280 reviews5 followers
October 10, 2021
“1966” is a brilliant, sweeping, hugely ambitious history of a year that Jon Savage convincingly argues was pivotal to the development of rock music, radical politics, pop art, and practically every element of what we now know as popular culture. 1966 was the year when, as Savage describes it, “the decade exploded ... and when anything seemed possible”. It was when the post-war baby boom combined with then persistent fear of ‘The Bomb’ and nuclear annihilation, leading to an explosion in youth culture (and given a greater sense of urgency by the influence of LSD).

These parallel trends of atomic terror, the growth of teenagers’ consumer, and psychedelic drugs found powerful expression in the music of the time. 1966 was perhaps the apotheosis of when popular music reflected the world outside. In one example expertly sketched out by Jon Savage, the spirits of the Civil Rights Movement and Black Power began seeping into American dance and soul music, propelling them onto further incredible creative heights.

While this is a huge, exhaustive study of a momentous, tumultuous year, Jon Savage rarely allows the pace of the book to slacken. Though Savage might be known primarily as a music journalist (and he writes brilliantly about music throughout “1966”), he also has a mastery of the politics of that time. He has an encyclopaedic depth of knowledge about the civil rights, women’s liberation, gay rights, and anti-war movements – and about the emerging conservative backlash to all of them.

Savage’s use of sources (many of them quite obscure) is impeccable, and the book’s structure – with each chapter focusing on one month during 1966 – never feels forced or inapt. That readability is rarely sacrificed for comprehensiveness in a book of this length is a huge achievement on Jon Savage’s part, and his writing never fails to capture the “overwhelming urgency” of the era. “1966” is a must-read for anybody with even a passing interest in the culture and politics of that turbulent decade.
Profile Image for Steve.
732 reviews14 followers
March 3, 2018
Jon Savage remains one of the best music writers, and, as he proved long ago in England's Dreaming, the definitive history of mid-70s punk, he is an able historian.

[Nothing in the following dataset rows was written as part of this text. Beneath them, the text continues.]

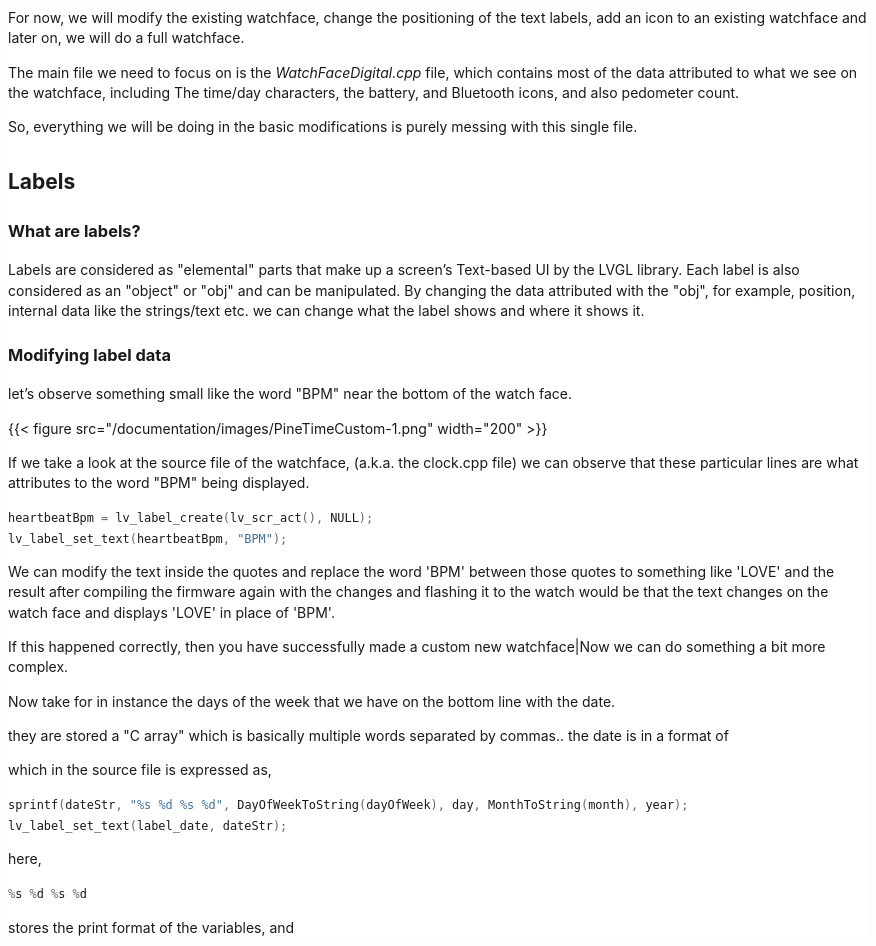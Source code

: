 For now, we will modify the existing watchface, change the positioning of the text labels, add an icon to an existing watchface and later on, we will do a full watchface.

The main file we need to focus on is the _WatchFaceDigital.cpp_ file, which contains most of the data attributed to what we see on the watchface, including The time/day characters, the battery, and Bluetooth icons, and also pedometer count.

So, everything we will be doing in the basic modifications is purely messing with this single file.

## Labels

### What are labels?
Labels are considered as "elemental" parts that make up a screen’s Text-based UI by the LVGL library. Each label is also considered as an "object" or "obj" and can be manipulated. By changing the data attributed with the "obj", for example, position, internal data like the strings/text etc. we can change what the label shows and where it shows it.

### Modifying label data

let’s observe something small like the word "BPM" near the bottom of the watch face.

{{< figure src="/documentation/images/PineTimeCustom-1.png" width="200" >}}

If we take a look at the source file of the watchface, (a.k.a. the clock.cpp file) we can observe that these particular lines are what attributes to the word "BPM" being displayed.

```CPP
heartbeatBpm = lv_label_create(lv_scr_act(), NULL);
lv_label_set_text(heartbeatBpm, "BPM");
```

We can modify the text inside the quotes and replace the word 'BPM' between those quotes to something like 'LOVE' and the result after compiling the firmware again with the changes and flashing it to the watch would be that the text changes on the watch face and displays 'LOVE' in place of 'BPM'.

If this happened correctly, then you have successfully made a custom new watchface|Now we can do something a bit more complex.

Now take for in instance the days of the week that we have on the bottom line with the date.

they are stored a "C array" which is basically multiple words separated by commas..
the date is in a format of **<day of the week> <day> <Month> <year>**

which in the source file is expressed as,

```CPP
sprintf(dateStr, "%s %d %s %d", DayOfWeekToString(dayOfWeek), day, MonthToString(month), year);
lv_label_set_text(label_date, dateStr);
```

here,

```CPP
%s %d %s %d
```

stores the print format of the variables, and
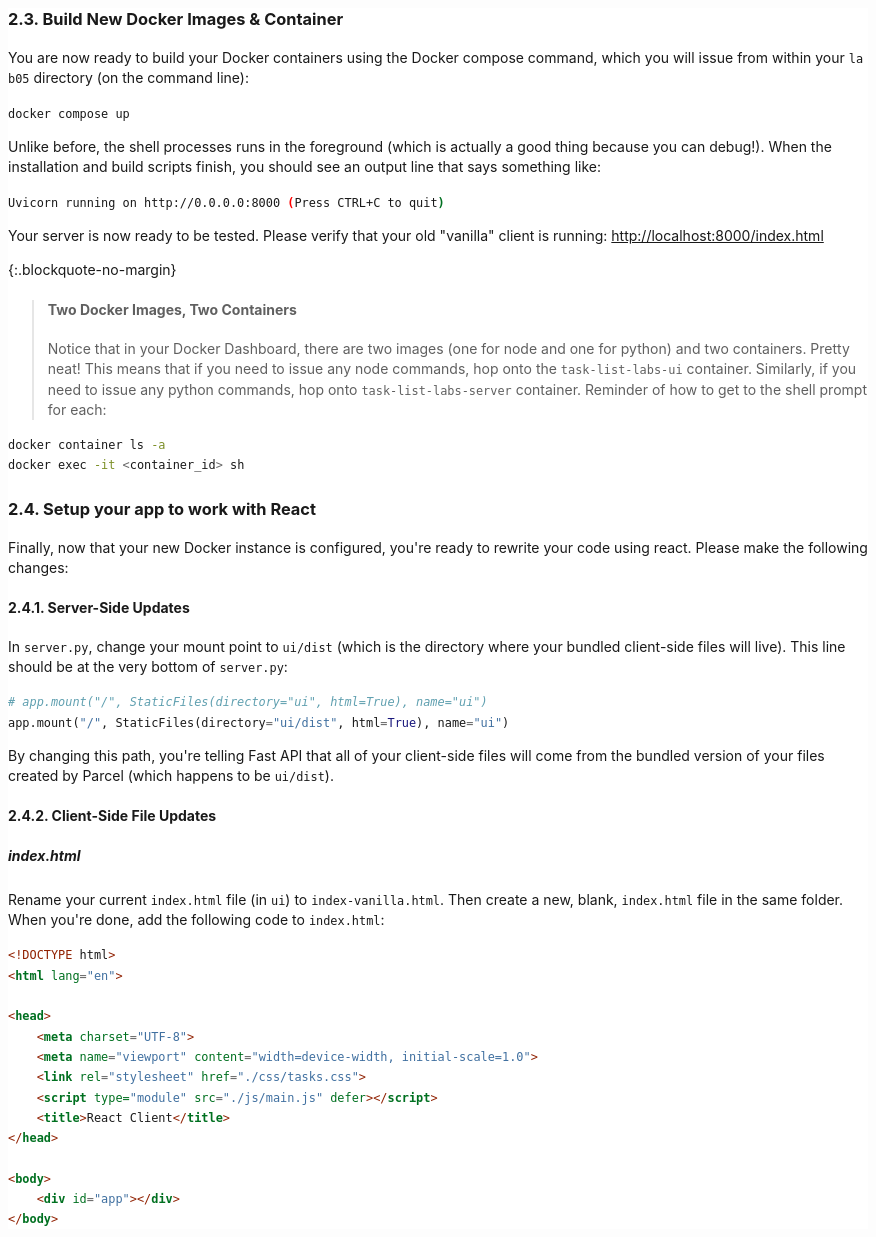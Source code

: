 ### 2.3. Build New Docker Images & Container
You are now ready to build your Docker containers using the Docker compose command, which you will issue from within your `lab05` directory (on the command line):

```sh
docker compose up
``` 

Unlike before, the shell processes runs in the foreground (which is actually a good thing because you can debug!). When the installation and build scripts finish, you should see an output line that says something like:

```sh
Uvicorn running on http://0.0.0.0:8000 (Press CTRL+C to quit)
```

Your server is now ready to be tested. Please verify that your old "vanilla" client is running: <a href="http://localhost:8000/index.html" target="_blank">http://localhost:8000/index.html</a>

{:.blockquote-no-margin}
> #### Two Docker Images, Two Containers
> Notice that in your Docker Dashboard, there are two images (one for node and one for python) and two containers. Pretty neat! This means that if you need to issue any node commands, hop onto the `task-list-labs-ui` container. Similarly, if you need to issue any python commands, hop onto `task-list-labs-server` container. Reminder of how to get to the shell prompt for each:

```sh
docker container ls -a
docker exec -it <container_id> sh
```


### 2.4. Setup your app to work with React
Finally, now that your new Docker instance is configured, you're ready to rewrite your code using react. Please make the following changes:

#### 2.4.1. Server-Side Updates
In `server.py`, change your mount point to `ui/dist` (which is the directory where your bundled client-side files will live). This line should be at the very bottom of `server.py`:

```py
# app.mount("/", StaticFiles(directory="ui", html=True), name="ui")
app.mount("/", StaticFiles(directory="ui/dist", html=True), name="ui")
```

By changing this path, you're telling Fast API that all of your client-side files will come from the bundled version of your files created by Parcel (which happens to be `ui/dist`).

#### 2.4.2. Client-Side File Updates

##### index.html
Rename your current `index.html` file (in `ui`) to `index-vanilla.html`. Then create a new, blank, `index.html` file in the same folder. When you're done, add the following code to `index.html`:

```html
<!DOCTYPE html>
<html lang="en">

<head>
    <meta charset="UTF-8">
    <meta name="viewport" content="width=device-width, initial-scale=1.0">
    <link rel="stylesheet" href="./css/tasks.css">
    <script type="module" src="./js/main.js" defer></script>
    <title>React Client</title>
</head>

<body>
    <div id="app"></div>
</body>
```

I was 7 for most of 1966, he was 13. Neither one of us were aware of most of the background he digs up to all the cultural events of that year. Naturally, the focus is on pop music, which underwent tremendous changes as the calendar unfolded. But he also puts it all into the context of societal changes in the UK and the US that year. Protest, fashion, Vietnam, LSD, women's rights, Andy Warhol, civil rights, and gay rights each get their own chapter as they took center stage in given months; the last four months of the year are consolidations, showing how everything was interconnected. By the end of the year, Cream and the Jimi Hendrix Experience had released singles pointing to new directions; Pink Floyd was aiming in another; the San Francisco sound was in full flower; and Los Angeles was the epicenter of youth/police clashes that typified the Generation Gap. Savage looks at all the issues from various viewpoints, and he analyzes the music with elan. Also, as one who didn't experience this music in real time, the addendum showing what singles came out when that year knocks me for a loop, thinking of hearing all those amazing records one after the other.
Profile Image for Tim Julian.
597 reviews1 follower
June 14, 2020
Jon Savage wrote the definitive book on the Sex Pistols and punk rock and here he turns his attention to the sixties, and 1966 in particular. The 1960s are clearly the best decade ever as far as music is concerned and Savage makes a good case for 1966 being the pivotal year of that tumultuous decade. This is a superb musical and social history, organised in chapters which each focus on a specific aspect of the times - the antiwar movement, Vietnam, LSD, women's liberation, gay rights, Warhol and the Velvets, Civil Rights and Black Power among them, and showing how the music both reflected the times and served as an inspiration for its movers and shakers. I thought I knew the period and its soundtrack pretty well, but Savage had me constantly going on to YouTube or Spotify to explore gems that had hitherto passed me by. Highly recommended for any fans of social history or music.